250.615—Blowout prevention equipment.

(a) The BOP system, system components and related well-control equipment shall be designed, used, maintained, and tested in a manner necessary to assure well control in foreseeable conditions and circumstances, including subfreezing conditions. The working pressure rating of the BOP system and system components shall exceed the expected surface pressure to which they may be subjected. If the expected surface pressure exceeds the rated working pressure of the annular preventer, the lessee shall submit with Form MMS-124, requesting approval of the well-workover operation, a well-control procedure that indicates how the annular preventer will be utilized, and the pressure limitations that will be applied during each mode of pressure control.
(b) The minimum BOP system for well-workover operations with the tree removed must meet the appropriate standards from the following table:
When The minimum BOP stack must include
(1) The expected pressure is less than 5,000 psi, Three BOPs consisting of an annular, one set of pipe rams, and one set of blind-shear rams.
(2) The expected pressure is 5,000 psi or greater or you use multiple tubing strings, Four BOPs consisting of an annular, two sets of pipe rams, and one set of blind-shear rams.
(3) You handle multiple tubing strings simultaneously, Four BOPs consisting of an annular, one set of pipe rams, one set of dual pipe rams, and one set of blind-shear rams.
(4) You use a tapered drill string, At least one set of pipe rams that are capable of sealing around each size of drill string. If the expected pressure is greater than 5,000 psi, then you must have at least two sets of pipe rams that are capable of sealing around the larger size drill string. You may substitute one set of variable bore rams for two sets of pipe rams.
Code of Federal Regulations 173
(5) You use a subsea BOP stack The requirements in § 250.442(a) of this part.

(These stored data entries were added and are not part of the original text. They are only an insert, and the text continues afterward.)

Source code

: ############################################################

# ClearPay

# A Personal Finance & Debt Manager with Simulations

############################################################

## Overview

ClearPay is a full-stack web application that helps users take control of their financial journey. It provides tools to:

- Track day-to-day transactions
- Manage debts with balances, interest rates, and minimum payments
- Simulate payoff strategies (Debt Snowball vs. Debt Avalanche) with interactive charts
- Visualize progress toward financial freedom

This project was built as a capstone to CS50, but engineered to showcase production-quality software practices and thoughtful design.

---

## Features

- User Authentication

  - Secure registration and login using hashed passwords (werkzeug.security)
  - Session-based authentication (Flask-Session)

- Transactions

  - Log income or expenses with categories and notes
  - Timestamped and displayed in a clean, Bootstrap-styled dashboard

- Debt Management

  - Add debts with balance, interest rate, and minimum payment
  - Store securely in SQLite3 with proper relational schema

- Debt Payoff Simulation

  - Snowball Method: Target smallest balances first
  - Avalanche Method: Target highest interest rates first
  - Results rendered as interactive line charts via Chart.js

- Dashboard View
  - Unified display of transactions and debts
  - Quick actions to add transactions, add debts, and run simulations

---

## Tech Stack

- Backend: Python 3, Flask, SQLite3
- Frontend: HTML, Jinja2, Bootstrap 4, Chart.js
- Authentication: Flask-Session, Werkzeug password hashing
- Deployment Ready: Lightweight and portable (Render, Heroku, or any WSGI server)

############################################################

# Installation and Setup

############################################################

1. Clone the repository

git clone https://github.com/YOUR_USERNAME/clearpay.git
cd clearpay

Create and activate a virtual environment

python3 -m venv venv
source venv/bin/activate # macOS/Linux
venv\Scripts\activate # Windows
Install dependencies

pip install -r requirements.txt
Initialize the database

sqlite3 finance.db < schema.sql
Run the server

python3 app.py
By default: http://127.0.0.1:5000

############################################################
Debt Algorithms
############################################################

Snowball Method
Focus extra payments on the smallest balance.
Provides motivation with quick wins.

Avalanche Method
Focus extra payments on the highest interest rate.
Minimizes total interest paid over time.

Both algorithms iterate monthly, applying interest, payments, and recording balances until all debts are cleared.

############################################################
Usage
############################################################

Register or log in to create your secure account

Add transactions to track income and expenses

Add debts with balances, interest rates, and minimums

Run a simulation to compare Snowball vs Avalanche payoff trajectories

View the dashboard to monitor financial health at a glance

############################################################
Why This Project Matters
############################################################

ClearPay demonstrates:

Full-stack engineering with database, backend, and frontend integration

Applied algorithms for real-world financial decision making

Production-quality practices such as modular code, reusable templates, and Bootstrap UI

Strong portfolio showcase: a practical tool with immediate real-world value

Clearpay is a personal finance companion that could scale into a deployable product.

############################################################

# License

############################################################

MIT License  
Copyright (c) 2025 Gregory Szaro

(c) The BOP systems for well-workover operations with the tree removed must be equipped with the following:
(1) A hydraulic-actuating system that provides sufficient accumulator capacity to supply 1.5 times the volume necessary to close all BOP equipment units with a minimum pressure of 200 psi above the precharge pressure without assistance from a charging system. Accumulator regulators supplied by rig air and without a secondary source of pneumatic supply, must be equipped with manual overrides, or alternately, other devices provided to ensure capability of hydraulic operations if rig air is lost;
(2) A secondary power source, independent from the primary power source, with sufficient capacity to close all BOP system components and hold them closed;
(3) Locking devices for the pipe-ram preventers;
(4) At least one remote BOP-control station and one BOP-control station on the rig floor; and
(5) A choke line and a kill line each equipped with two full opening valves and a choke manifold. At least one of the valves on the choke-line shall be remotely controlled. At least one of the valves on the kill line shall be remotely controlled, except that a check valve on the kill line in lieu of the remotely controlled valve may be installed provided two readily accessible manual valves are in place and the check valve is placed between the manual valves and the pump. This equipment shall have a pressure rating at least equivalent to the ram preventers.

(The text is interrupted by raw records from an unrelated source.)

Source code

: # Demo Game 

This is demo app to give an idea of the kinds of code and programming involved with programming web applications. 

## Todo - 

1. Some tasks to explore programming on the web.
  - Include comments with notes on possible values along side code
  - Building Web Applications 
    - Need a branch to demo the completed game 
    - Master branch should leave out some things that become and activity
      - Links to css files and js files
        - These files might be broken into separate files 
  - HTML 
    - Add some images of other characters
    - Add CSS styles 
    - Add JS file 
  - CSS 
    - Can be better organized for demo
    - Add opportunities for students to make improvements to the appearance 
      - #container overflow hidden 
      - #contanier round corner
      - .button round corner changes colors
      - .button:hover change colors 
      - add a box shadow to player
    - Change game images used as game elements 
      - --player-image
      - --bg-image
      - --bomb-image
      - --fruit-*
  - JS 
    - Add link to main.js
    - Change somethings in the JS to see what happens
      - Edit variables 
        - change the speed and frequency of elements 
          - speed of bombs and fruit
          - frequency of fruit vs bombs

(d) The minimum BOP-system components for well-workover operations with the tree in place and performed through the wellhead inside of conventional tubing using small-diameter jointed pipe (usually 3/4 inch to 1 1/4 inch) as a work string, i.e., small-tubing operations, shall include the following:
(1) Two sets of pipe rams, and
(2) One set of blind rams.
(e) The subsea BOP system for well-workover operations must meet the requirements in § 250.442 of this part.

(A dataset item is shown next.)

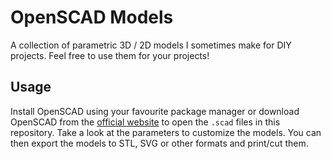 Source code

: # OpenSCAD Models

A collection of parametric 3D / 2D models I sometimes make for DIY projects. Feel free to use them for your projects!

## Usage

Install OpenSCAD using your favourite package manager or download OpenSCAD from the [official website](https://www.openscad.org/downloads.html) to open the `.scad` files in this repository. Take a look at the parameters to customize the models. You can then export the models to STL, SVG or other formats and print/cut them.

(f) For coiled tubing operations with the production tree in place, you must meet the following minimum requirements for the BOP system:
(1) BOP system components must be in the following order from the top down:
BOP system when expected surface pressures are less than or equal to 3,500 psi BOP system when expected surface pressures are greater than 3,500 psi BOP system for wells with returns taken through an outlet on the BOP stack
Stripper or annular-type well control component Stripper or annular-type well control component Stripper or annular-type well control component.
Hydraulically-operated blind rams Hydraulically-operated blind rams Hydraulically-operated blind rams.
Hydraulically-operated shear rams Hydraulically-operated shear rams Hydraulically-operated shear rams.
Kill line inlet Kill line inlet Kill line inlet.
Hydraulically-operated two-way slip rams Hydraulically-operated two-way slip rams Hydraulically-operated two-way slip rams.Hydraulically-operated pipe rams.
Hydraulically-operated pipe rams Hydraulically-operated pipe rams.Hydraulically-operated blind-shear rams. These rams should be located as close to the tree as practical A flow tee or cross.Hydraulically-operated pipe rams. Hydraulically-operated blind-shear rams on wells with surface pressures >3,500 psi. As an option, the pipe rams can be placed below the blind-shear rams. The blind-shear rams should be located as close to the tree as practical.
(2) You may use a set of hydraulically-operated combination rams for the blind rams and shear rams.
(3) You may use a set of hydraulically-operated combination rams for the hydraulic two-way slip rams and the hydraulically-operated pipe rams.
(4) You must attach a dual check valve assembly to the coiled tubing connector at the downhole end of the coiled tubing string for all coiled tubing well-workover operations. If you plan to conduct operations without downhole check valves, you must describe alternate procedures and equipment in Form MMS-124, Application for Permit to Modify and have it approved by the District Manager.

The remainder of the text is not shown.